In a global pandemic where COVID-19 is severely high risk for the aging population, the Schmieding Center has recognized its importance in making sure the ones it serves are being cared for and educated. This has been especially difficult in a situation where they are isolated and required to be socially distant. 

 

Luckily, Dr. McHenry is uniquely skilled for such a time. Dr. McHenry was involved with the inception of distance learning at the University of Arkansas. He says with COVID-19, “It’s forced us to learn more tricks and innovative ways to connect with our people. Though I did have some understanding before as to how important it was, we have gone above and beyond to make connections. Many people in our demographic are getting Facebook now to stay connected. We have been using Zoom and Facebook Live. I fully expect that once we are beyond this time of COVID-19, we’re not going to go back to the way we were.”

 

Dr. McHenry recognizes that the socialization part is extremely important for the people the center serves. With in-person socialization not being safe at this time, the center is offering as much as it can online.
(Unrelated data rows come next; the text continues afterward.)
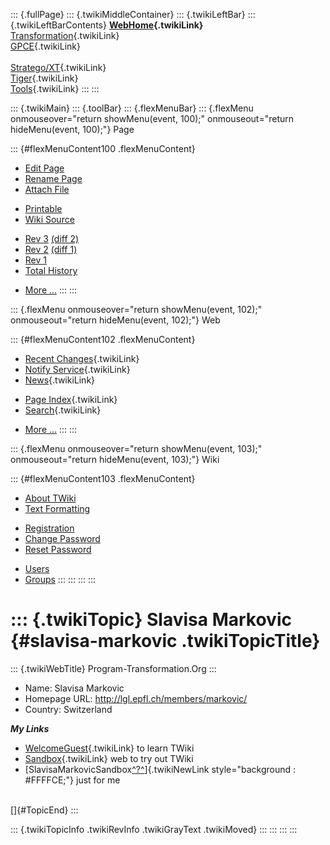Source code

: ::: {.fullPage}
::: {.twikiMiddleContainer}
::: {.twikiLeftBar}
::: {.twikiLeftBarContents}
**[WebHome](WebHome){.twikiLink}**\
[Transformation](../Transform/WebHome){.twikiLink}\
[GPCE](../Gpce/WebHome){.twikiLink}\
\
[Stratego/XT](../Stratego/WebHome){.twikiLink}\
[Tiger](../Tiger/WebHome){.twikiLink}\
[Tools](../Tools/WebHome){.twikiLink}
:::
:::

::: {.twikiMain}
::: {.toolBar}
::: {.flexMenuBar}
::: {.flexMenu onmouseover="return showMenu(event, 100);" onmouseout="return hideMenu(event, 100);"}
Page

::: {#flexMenuContent100 .flexMenuContent}
-   [Edit
    Page](http://www.program-transformation.org/edit/Main/SlavisaMarkovic?t=1536826018)
-   [Rename
    Page](http://www.program-transformation.org/rename/Main/SlavisaMarkovic)
-   [Attach
    File](http://www.program-transformation.org/attach/Main/SlavisaMarkovic)

<!-- -->

-   [Printable](http://www.program-transformation.org/view/Main/SlavisaMarkovic?skin=print.pattern)
-   [Wiki
    Source](http://www.program-transformation.org/view/Main/SlavisaMarkovic?skin=text&raw=on&contenttype=text/plain)

<!-- -->

-   [Rev
    3](http://www.program-transformation.org/view/Main/SlavisaMarkovic?rev=1.3)
    [(diff 2)](http://www.program-transformation.org/rdiff/Main/SlavisaMarkovic?rev1=1.3&rev2=1.2)
-   [Rev
    2](http://www.program-transformation.org/view/Main/SlavisaMarkovic?rev=1.2)
    [(diff 1)](http://www.program-transformation.org/rdiff/Main/SlavisaMarkovic?rev1=1.2&rev2=1.1)
-   [Rev
    1](http://www.program-transformation.org/view/Main/SlavisaMarkovic?rev=1.1)
-   [Total
    History](http://www.program-transformation.org/rdiff/Main/SlavisaMarkovic)

<!-- -->

-   [More
    \...](http://www.program-transformation.org/oops/Main/SlavisaMarkovic?template=oopsmore&param1=1.3&param2=1.3)
:::
:::

::: {.flexMenu onmouseover="return showMenu(event, 102);" onmouseout="return hideMenu(event, 102);"}
Web

::: {#flexMenuContent102 .flexMenuContent}
-   [Recent Changes](WebChanges){.twikiLink}
-   [Notify Service](WebNotify){.twikiLink}
-   [News](WebNews){.twikiLink}

<!-- -->

-   [Page Index](WebIndex){.twikiLink}
-   [Search](WebSearch){.twikiLink}

<!-- -->

-   [More
    \...](http://www.program-transformation.org/oops/Main/SlavisaMarkovic?template=oopsmore&param1=1.3&param2=1.3)
:::
:::

::: {.flexMenu onmouseover="return showMenu(event, 103);" onmouseout="return hideMenu(event, 103);"}
Wiki

::: {#flexMenuContent103 .flexMenuContent}
-   [About
    TWiki](http://www.program-transformation.org/view/TWiki/WebHome)
-   [Text
    Formatting](http://www.program-transformation.org/view/TWiki/TextFormattingRules)

<!-- -->

-   [Registration](http://www.program-transformation.org/view/TWiki/TWikiRegistration)
-   [Change
    Password](http://www.program-transformation.org/view/TWiki/ChangePassword)
-   [Reset
    Password](http://www.program-transformation.org/view/TWiki/ResetPassword)

<!-- -->

-   [Users](http://www.program-transformation.org/view/Main/TWikiUsers)
-   [Groups](http://www.program-transformation.org/view/Main/TWikiGroups)
:::
:::
:::
:::

::: {.twikiTopic}
Slavisa Markovic {#slavisa-markovic .twikiTopicTitle}
================

::: {.twikiWebTitle}
Program-Transformation.Org
:::

-   Name: Slavisa Markovic
-   Homepage URL: <http://lgl.epfl.ch/members/markovic/>
-   Country: Switzerland

***My Links***

-   [WelcomeGuest](../TWiki/WelcomeGuest){.twikiLink} to learn TWiki
-   [Sandbox](../Sandbox/WebHome){.twikiLink} web to try out TWiki
-   [SlavisaMarkovicSandbox[^?^](http://www.program-transformation.org/edit/Sandbox/SlavisaMarkovicSandbox?topicparent=Main.SlavisaMarkovic)]{.twikiNewLink
    style="background : #FFFFCE;"} just for me

\
[]{#TopicEnd}
:::

::: {.twikiTopicInfo .twikiRevInfo .twikiGrayText .twikiMoved}
:::
:::
:::
:::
From Tai Chi to yoga workouts, it is addressing the need for exercise and socialization. He knows the staff is missing being around people of like mind, but they are continuing to come up with ways to connect their demographic. Dr. McHenry highly recommends checking out the center’s Facebook page at www.facebook.com/schmiedingcenter.

 

Dr. McHenry and his wife of 41 years, Lepaine Sharp McHenry, have three children and also raised one niece. They have both always seen the value in education. Lepaine McHenry is the dean of Simmons University in Massachusetts, and the couple has learned the ability to have a successful distance relationship. Dr. McHenry’s siblings sought education from the beginning, with one brother becoming a school principal, another brother and a sister becoming teachers, and even a sister-in-law who directed the Arkansas Education Association. 

 

He continues that passion now at 63, educating aging Arkansans. Dr. McHenry says that he has found nothing better in his life than his walk with the Lord, and his favorite passage is Proverbs 29:18, “Where there is no vision, the people perish…” He believes that people must have a vision as to where their life is going and something that guides them and moves them in a positive direction. He is doing just that with the people of the Schmieding Center. He is a provider of positive direction and vision. He continues to be propelled by the things that have always guided him, and the aging population of Northwest Arkansas is more than pleased to have him.